ACTIVITY: In the entries below, find the line with "Property name |" and print exactly every line from there up to and including the line with "##### Subjects", with no other lines.

■ ■ ■

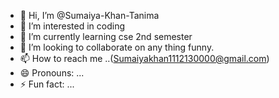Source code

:- 👋 Hi, I’m @Sumaiya-Khan-Tanima
- 👀 I’m interested in coding 
- 🌱 I’m currently learning cse 2nd semester 
- 💞️ I’m looking to collaborate on any thing funny.
- 📫 How to reach me ..(Sumaiyakhan1112130000@gmail.com) 
- 😄 Pronouns: ...
- ⚡ Fun fact: ...

<!---
Sumaiya-Khan-Tanima/Sumaiya-Khan-Tanima is a ✨ special ✨ repository because its `README.md` (this file) appears on your GitHub profile.
You can click the Preview link to take a look at your changes.
--->
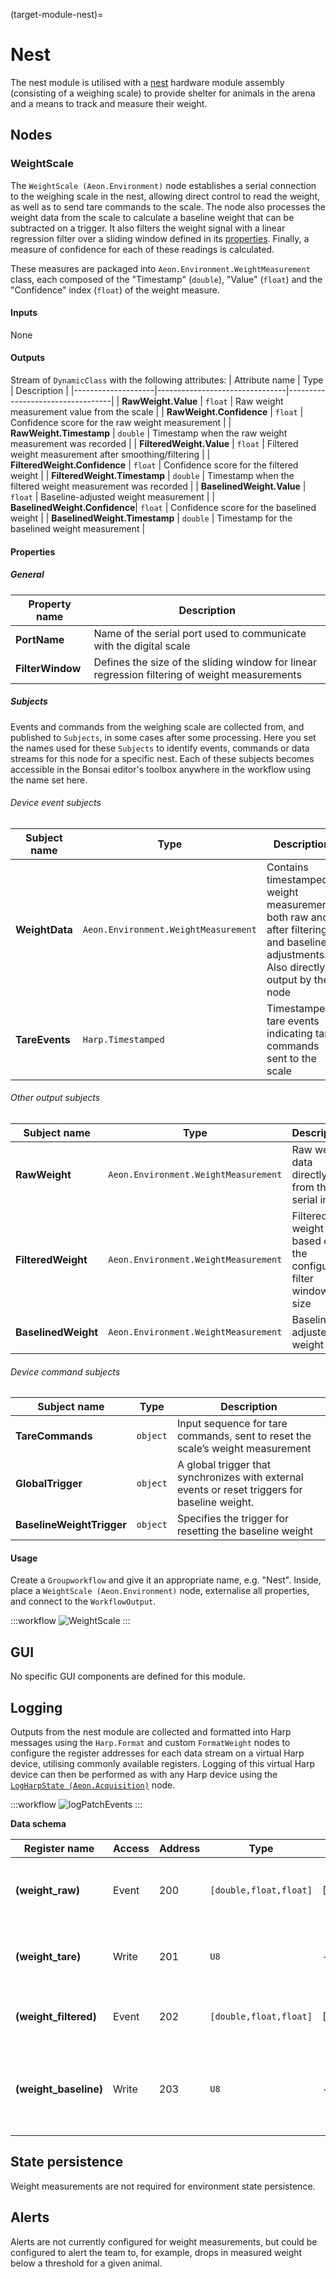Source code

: (target-module-nest)=
# Nest
The nest module is utilised with a [nest](target-nest) hardware module assembly (consisting of a weighing scale) to provide shelter for animals in the arena and a means to track and measure their weight.

## Nodes
### WeightScale
The `WeightScale (Aeon.Environment)` node establishes a serial connection to the weighing scale in the nest, allowing direct control to read the weight, as well as to send tare commands to the scale. 
The node also processes the weight data from the scale to calculate a baseline weight that can be subtracted on a trigger. 
It also filters the weight signal with a linear regression filter over a sliding window defined in its [properties](#properties). 
Finally, a measure of confidence for each of these readings is calculated. 
<!-- TODO: link to API Reference -->
These measures are packaged into `Aeon.Environment.WeightMeasurement` class, each composed of the "Timestamp" (`double`), "Value" (`float`) and the "Confidence" index (`float`) of the weight measure. 

#### Inputs
None

#### Outputs
Stream of `DynamicClass` with the following attributes:
| Attribute name     | Type                           | Description                      |
|--------------------|--------------------------------|----------------------------------|
| **RawWeight.Value**           | `float`        | Raw weight measurement value from the scale                  |
| **RawWeight.Confidence**      | `float`        | Confidence score for the raw weight measurement              |
| **RawWeight.Timestamp**       | `double`     | Timestamp when the raw weight measurement was recorded       |
| **FilteredWeight.Value**      | `float`        | Filtered weight measurement after smoothing/filtering        |
| **FilteredWeight.Confidence** | `float`        | Confidence score for the filtered weight                     |
| **FilteredWeight.Timestamp**  | `double`     | Timestamp when the filtered weight measurement was recorded  |
| **BaselinedWeight.Value**     | `float`        | Baseline-adjusted weight measurement                         |
| **BaselinedWeight.Confidence**| `float`        | Confidence score for the baselined weight                    |
| **BaselinedWeight.Timestamp** | `double`     | Timestamp for the baselined weight measurement               |

#### Properties
##### General
| Property name | Description                                               |
|---------------|-----------------------------------------------------------|
| **PortName**               | Name of the serial port used to communicate with the digital scale                            |
| **FilterWindow**           | Defines the size of the sliding window for linear regression filtering of weight measurements |

##### Subjects
Events and commands from the weighing scale are collected from, and published to `Subjects`, in some cases after some processing. 
Here you set the names used for these `Subjects` to identify events, commands or data streams for this node for a specific nest. 
Each of these subjects becomes accessible in the Bonsai editor's toolbox anywhere in the workflow using the name set here.

###### Device event subjects
<!-- Do we need to specify the type for tare events, i.e. `Harp.Timestamped<type>`? -->
| Subject name      | Type        | Description                   |
|-------------------|-------------|-------------------------------|
| **WeightData**           | `Aeon.Environment.WeightMeasurement`| Contains timestamped weight measurements both raw and after filtering and baseline adjustments. Also directly output by the node |
| **TareEvents**           | `Harp.Timestamped`          | Timestamped tare events indicating tare commands sent to the scale |

###### Other output subjects
| Subject name      | Type          | Description                                                                                     |
|-------------------|---------------|-------------------------------------------------------------------------------------------------|
| **RawWeight**            | `Aeon.Environment.WeightMeasurement`         | Raw weight data directly from the serial input                   |
| **FilteredWeight**       | `Aeon.Environment.WeightMeasurement`         | Filtered weight data based on the configured filter window size  |
| **BaselinedWeight**      | `Aeon.Environment.WeightMeasurement`         | Baseline-adjusted weight data                                    |

###### Device command subjects
| Subject name      | Type          | Description                                                                                     |
|-------------------|---------------|-------------------------------------------------------------------------------------------------|
| **TareCommands**         | `object`             | Input sequence for tare commands, sent to reset the scale’s weight measurement                 |
| **GlobalTrigger**        | `object`             | A global trigger that synchronizes with external events or reset triggers for baseline weight. |
| **BaselineWeightTrigger**| `object`             | Specifies the trigger for resetting the baseline weight                                        |

#### Usage
Create a `Groupworkflow` and give it an appropriate name, e.g. "Nest". 
Inside, place a `WeightScale (Aeon.Environment)` node, externalise all properties, and connect to the `WorkflowOutput`.

:::workflow
![WeightScale](../../workflows/weightScale.bonsai)
:::

## GUI
No specific GUI components are defined for this module.

## Logging
Outputs from the nest module are collected and formatted into Harp messages using the `Harp.Format` and custom `FormatWeight` nodes to configure the register addresses for each data stream on a virtual Harp device, utilising commonly available registers. 
Logging of this virtual Harp device can then be performed as with any Harp device using the [`LogHarpState (Aeon.Acquisition)`](target-node-logharpstate) node.  

:::workflow
![logPatchEvents](../../workflows/logWeight.bonsai)
:::

**Data schema**

| Register name         | Access | Address | Type    | Mask type          | Description                                   |
|-----------------------|--------|---------|---------|--------------------|-----------------------------------------------|
| **(weight_raw)**         | Event  | 200     | `[double,float,float]` | [Timestamp,Value,Confidence] | Logs raw weight data directly from the scale input |
| **(weight_tare)**        | Write  | 201     | `U8`              |  -                              | Logs each tare command event with a timestamp      |
| **(weight_filtered)**    | Event  | 202     | `[double,float,float]` | [Timestamp,Value,Confidence] | Logs weight data after filtering adjustments       |
| **(weight_baseline)**    | Write  | 203     | `U8`              |  -                              | Logs events with a timestamp when the baseline weight is reset      |

## State persistence
Weight measurements are not required for environment state persistence.

## Alerts
Alerts are not currently configured for weight measurements, but could be configured to alert the team to, for example, drops in measured weight below a threshold for a given animal.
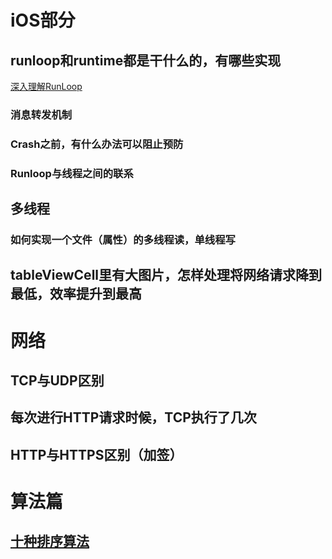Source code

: # iOS部分
## runloop和runtime都是干什么的，有哪些实现
[深入理解RunLoop](https://blog.ibireme.com/2015/05/18/runloop/#more-41710)
### 消息转发机制

### Crash之前，有什么办法可以阻止预防

### Runloop与线程之间的联系

## 多线程
### 如何实现一个文件（属性）的多线程读，单线程写

## tableViewCell里有大图片，怎样处理将网络请求降到最低，效率提升到最高


# 网络
## TCP与UDP区别
## 每次进行HTTP请求时候，TCP执行了几次
## HTTP与HTTPS区别（加签）


# 算法篇
## [十种排序算法](http://www.codeceo.com/article/10-sort-algorithm-interview.html#0-tsina-1-10490-397232819ff9a47a7b7e80a40613cfe1)
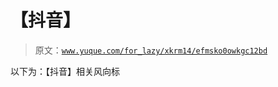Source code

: # 【抖音】

> 原文：[`www.yuque.com/for_lazy/xkrm14/efmsko0owkgc12bd`](https://www.yuque.com/for_lazy/xkrm14/efmsko0owkgc12bd)

以下为：【抖音】相关风向标 

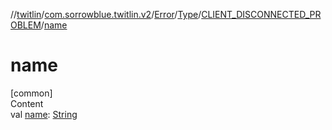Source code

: //[twitlin](../../../../index.md)/[com.sorrowblue.twitlin.v2](../../../index.md)/[Error](../../index.md)/[Type](../index.md)/[CLIENT_DISCONNECTED_PROBLEM](index.md)/[name](name.md)



# name  
[common]  
Content  
val [name](name.md): [String](https://kotlinlang.org/api/latest/jvm/stdlib/kotlin/-string/index.html)  



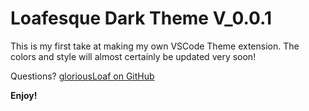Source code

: # Loafesque Dark Theme V_0.0.1

This is my first take at making my own VSCode Theme extension. The colors and
style will almost certainly be updated very soon!

Questions? [gloriousLoaf on GitHub](https://github.com/gloriousLoaf)

**Enjoy!**
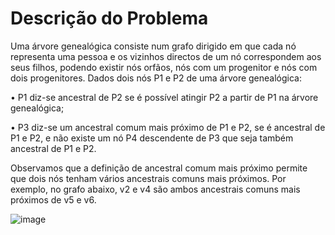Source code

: # Descrição do Problema

Uma árvore genealógica consiste num grafo dirigido em que cada nó representa uma pessoa e os
vizinhos directos de um nó correspondem aos seus filhos, podendo existir nós orfãos, nós com
um progenitor e nós com dois progenitores. Dados dois nós P1 e P2 de uma árvore genealógica:

• P1 diz-se ancestral de P2 se é possível atingir P2 a partir de P1 na árvore genealógica;

• P3 diz-se um ancestral comum mais próximo de P1 e P2, se é ancestral de P1 e P2, e não existe um nó P4 descendente de P3 que seja também ancestral de P1 e P2.

Observamos que a definição de ancestral comum mais próximo permite que dois nós tenham
vários ancestrais comuns mais próximos. Por exemplo, no grafo abaixo, v2 e v4 são ambos
ancestrais comuns mais próximos de v5 e v6.

![image](https://user-images.githubusercontent.com/29461917/149673403-b6e01562-7303-4133-b5ec-70a7914ef1be.png)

■ ■ ■

OUTPUT BELOW:
| Property name | Description                                               |
|---------------|-----------------------------------------------------------|
| **PortName**               | Name of the serial port used to communicate with the digital scale                            |
| **FilterWindow**           | Defines the size of the sliding window for linear regression filtering of weight measurements |

##### Subjects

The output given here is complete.